Structure-Guided Discovery of Potent and Selective Inhibitors of ERK1/2 from a Modestly Active and Promiscuous Chemical Start Point.

There are a number of small-molecule inhibitors targeting the RAS/RAF/MEK/ERK signaling pathway that have either been approved or are in clinical development for oncology across a range of disease indications. The inhibition of ERK1/2 is of significant current interest, as cell lines with acquired resistance to BRAF and MEK inhibitors have been shown to maintain sensitivity to ERK1/2 inhibition in preclinical models. This article reports on our recent work to identify novel, potent, and selective reversible ERK1/2 inhibitors from a low-molecular-weight, modestly active, and highly promiscuous chemical start point, compound 4. To guide and inform the evolution of this series, inhibitor binding mode information from X-ray crystal structures was critical in the rapid exploration of this template to compound 35, which was active when tested in in vivo antitumor efficacy experiments.

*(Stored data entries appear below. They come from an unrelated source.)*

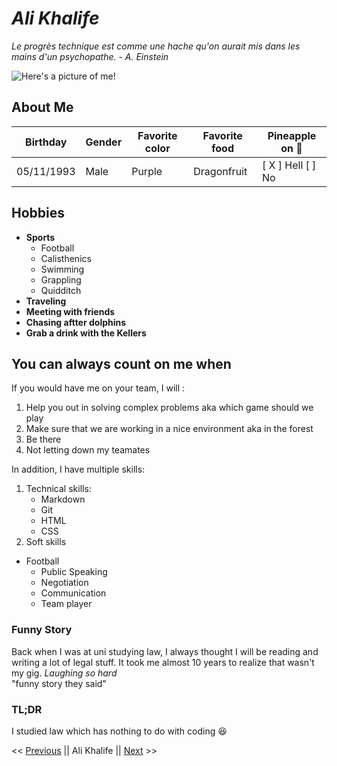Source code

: # ***Ali Khalife***

*Le progrès technique est comme une hache qu'on aurait mis dans les mains d'un psychopathe. - A. Einstein*

![Here's a picture of me!](https://media-exp1.licdn.com/dms/image/C4D03AQHa6-B7SWD4MA/profile-displayphoto-shrink_400_400/0/1617790501095?e=1649289600&v=beta&t=RejHhX6ulp6RyQSt1wm2RccxSZ7ukZ0mc1J9KbST_eQ "Ali K")


## About Me

| Birthday | Gender | Favorite color | Favorite food | Pineapple on 🍕
| ----------- | ----------- | -----------| ---------- | -----------| 
| 05/11/1993 | Male | Purple | Dragonfruit | [ X ] Hell [ ] No 



## Hobbies
 - **Sports**
   - Football
   - Calisthenics
   - Swimming
   - Grappling
   - Quidditch
  - **Traveling**
  - **Meeting with friends**
  - **Chasing aftter dolphins**
  - **Grab a drink with the Kellers**
 
## You can always count on me when

If you would have me on your team, I will :
 1. Help you out in solving complex problems aka which game should we play
 2. Make sure that we are working in a nice environment aka in the forest
 3. Be there
 4. Not letting down my teamates
 
In addition, I have multiple skills: 
1. Technical skills: 
   - Markdown
   - Git
   - HTML
   - CSS
2. Soft skills
- Football
   - Public Speaking
   - Negotiation
   - Communication
   - Team player

### Funny Story
Back when I was at uni studying law, I always thought I will be reading and writing a lot of legal stuff. It took me almost 10 years to realize that wasn't my gig. 
*Laughing so hard*  
"funny story they said"

### TL;DR
I studied law which has nothing to do with coding 😆

<< [Previous](https://github.com/Alex-B9) || Ali Khalife || [Next](https://github.com/Amandinecarpi) >>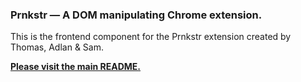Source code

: ### **Prnkstr — A DOM manipulating Chrome extension.**

This is the frontend component for the Prnkstr extension created by Thomas, Adlan & Sam.

[**Please visit the main README.**](https://github.com/Trigotometry/prnkstr-extension)
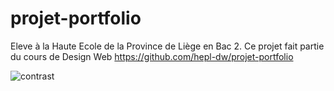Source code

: # projet-portfolio

Eleve à la Haute Ecole de la Province de Liège en Bac 2. Ce projet fait partie du cours de Design Web
https://github.com/hepl-dw/projet-portfolio

![contrast](https://user-images.githubusercontent.com/73905589/107024333-3669c480-67a8-11eb-81fc-a34d44cfd49c.PNG)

Discovery and Optimization of Pyrrolopyrimidine Inhibitors of Interleukin-1 Receptor Associated Kinase 4 (IRAK4) for the Treatment of Mutant MYD88L265P Diffuse Large B-Cell Lymphoma

Herein we report the optimization of a series of pyrrolopyrimidine inhibitors of interleukin-1 receptor associated kinase 4 (IRAK4) using X-ray crystal structures and structure based design to identify and optimize our scaffold. Compound 28 demonstrated a favorable physicochemical and kinase selectivity profile and was identified as a promising in vivo tool with which to explore the role of IRAK4 inhibition in the treatment of mutant MYD88L265P diffuse large B-cell lymphoma (DLBCL). Compound 28 was shown to be capable of demonstrating inhibition of NF-κB activation and growth of the ABC subtype of DLBCL cell lines in vitro at high concentrations but showed greater effects in combination with a BTK inhibitor at lower concentrations. In vivo, the combination of compound 28 and ibrutinib led to tumor regression in an ABC-DLBCL mouse model.

Isosteric replacements for benzothiazoles and optimisation to potent Cathepsin K inhibitors free from hERG channel inhibition

The discovery of nitrile compound 4, a potent inhibitor of Cathepsin K (Cat K) with good bioavailability in dog is described. The compound was used to demonstrate target engagement and inhibition of Cat K in an in vivo dog PD model. The margin to hERG ion channel inhibition was deemed too low for a clinical candidate and an optimisation program to find isosteres or substitutions on benzothiazole group led to the discovery of 20, 24 and 27; all three free from hERG inhibition.